The natural history of failed implant surgery is an increase in pain, a change in the position of the implant, or a decrease in the function of the implant with limp or dislocation. Patients who demonstrate these symptoms and signs may require revision joint surgery. Therefore, a standard assessment8 is performed, including a history and physical examination, X-rays, laboratory tests, and possibly aspiration or scintigraphic studies.
The history and physical examination will identify patients who have a change in their pain level. Also, information can be obtained regarding activity levels and use of assistive devices, such as crutches or a cane. Pain of the hip may present as either groin or buttock pain. In addition, pain of the hip can sometimes be perceived of as knee pain, and vice versa. Swelling of the knee can be assessed easily, but swelling of the hip area may be more subtle. Mechanical failure or infection may also present with redness and warmth of the affected joint. A limp or deformity may be identified.
X-rays taken of the area around the joint replacement yield important clues regarding stability of the implant. Failure due to the most common cause, aseptic loosening, can be identified by several findings. For example, the implant may have moved, compared to previous X-rays, or there may be a lucent line between the component and the cement or bone, signifying that the bond between the bone and implant has degraded.
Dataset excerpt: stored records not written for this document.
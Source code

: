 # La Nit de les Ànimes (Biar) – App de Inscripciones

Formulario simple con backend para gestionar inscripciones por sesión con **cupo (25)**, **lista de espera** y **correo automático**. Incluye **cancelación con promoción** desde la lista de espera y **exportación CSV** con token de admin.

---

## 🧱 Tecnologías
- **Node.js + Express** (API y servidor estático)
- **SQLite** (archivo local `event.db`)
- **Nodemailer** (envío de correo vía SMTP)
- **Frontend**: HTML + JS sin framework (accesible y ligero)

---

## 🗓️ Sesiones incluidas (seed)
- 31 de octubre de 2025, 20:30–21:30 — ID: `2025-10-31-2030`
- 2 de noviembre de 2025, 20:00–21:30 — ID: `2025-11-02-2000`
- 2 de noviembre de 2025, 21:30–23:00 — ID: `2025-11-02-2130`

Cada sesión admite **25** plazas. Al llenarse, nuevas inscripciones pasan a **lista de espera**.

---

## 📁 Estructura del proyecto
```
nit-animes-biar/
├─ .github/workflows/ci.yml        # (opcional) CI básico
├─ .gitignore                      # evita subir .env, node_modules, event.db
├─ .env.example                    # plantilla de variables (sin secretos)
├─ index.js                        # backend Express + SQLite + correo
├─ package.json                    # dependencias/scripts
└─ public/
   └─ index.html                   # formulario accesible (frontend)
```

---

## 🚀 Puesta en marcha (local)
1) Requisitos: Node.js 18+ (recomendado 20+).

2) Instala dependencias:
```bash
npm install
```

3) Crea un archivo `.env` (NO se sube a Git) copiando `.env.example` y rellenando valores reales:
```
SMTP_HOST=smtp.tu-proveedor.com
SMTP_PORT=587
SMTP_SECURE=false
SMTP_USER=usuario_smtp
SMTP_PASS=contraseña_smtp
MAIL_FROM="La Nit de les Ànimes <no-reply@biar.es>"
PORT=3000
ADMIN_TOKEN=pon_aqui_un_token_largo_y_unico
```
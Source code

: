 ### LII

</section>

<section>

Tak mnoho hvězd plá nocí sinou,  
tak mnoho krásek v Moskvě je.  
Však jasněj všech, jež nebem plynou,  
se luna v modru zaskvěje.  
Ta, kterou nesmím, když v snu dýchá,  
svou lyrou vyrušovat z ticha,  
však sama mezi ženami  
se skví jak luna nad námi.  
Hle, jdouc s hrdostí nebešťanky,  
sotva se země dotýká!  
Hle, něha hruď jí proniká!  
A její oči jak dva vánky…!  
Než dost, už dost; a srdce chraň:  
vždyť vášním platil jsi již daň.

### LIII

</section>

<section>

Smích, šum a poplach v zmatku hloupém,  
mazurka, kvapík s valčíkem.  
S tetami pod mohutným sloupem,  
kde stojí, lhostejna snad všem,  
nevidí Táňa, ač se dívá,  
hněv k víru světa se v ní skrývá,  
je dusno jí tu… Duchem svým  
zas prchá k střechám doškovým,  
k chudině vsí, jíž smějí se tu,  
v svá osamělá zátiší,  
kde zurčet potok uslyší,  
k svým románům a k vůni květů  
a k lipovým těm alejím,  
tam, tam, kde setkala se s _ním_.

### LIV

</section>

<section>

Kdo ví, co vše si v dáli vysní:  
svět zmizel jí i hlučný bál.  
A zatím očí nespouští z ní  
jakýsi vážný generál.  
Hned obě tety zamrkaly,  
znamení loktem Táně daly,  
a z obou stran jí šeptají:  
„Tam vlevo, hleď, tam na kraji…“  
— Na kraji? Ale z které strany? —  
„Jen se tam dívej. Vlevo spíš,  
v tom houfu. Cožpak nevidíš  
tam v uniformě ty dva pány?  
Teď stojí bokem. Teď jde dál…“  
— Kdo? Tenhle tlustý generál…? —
Areas of bone loss, or lysis, can be identified. Mechanical failure with broken implants or severe wear is also assessed by comparison to previous X-rays. For these reasons, serial follow-up radiographs are recommended to catch joint failure at an early stage.
Common laboratory tests for possible failed joints include a complete blood count, an erythrocyte sedimentation rate (ESR), and a C-reactive protein test (CRP). These studies are most helpful in the detection of infected joint replacements. The blood count may identify an anemia from chronic disease, and rarely may detect an elevated white blood cell count. The ESR and CRP may be abnormal in the presence of an inflammatory process, such as infection.
Joint fluid may be removed with a needle and analyzed, a technique called aspiration, to give clues as to a possible infection. The knee joint can usually be reached with a needle in the physician's office, but the hip more commonly requires a setting that has fluoroscopic X-ray capabilities. In addition, scintigraphic studies that use short-acting radioactive isotopes may be used. Short-acting radioactive isotopes which are injected into the bloodstream may be used. One scintigraphic study, the Technetium99 bone scan, can detect abnormal bone activity such as infection, fracture, or irritation from prosthetic motion. Another study, the Indium111 scan, may be used to detect infection. All of these methods can be used when the natural history of joint replacement changes and revision becomes a possibility.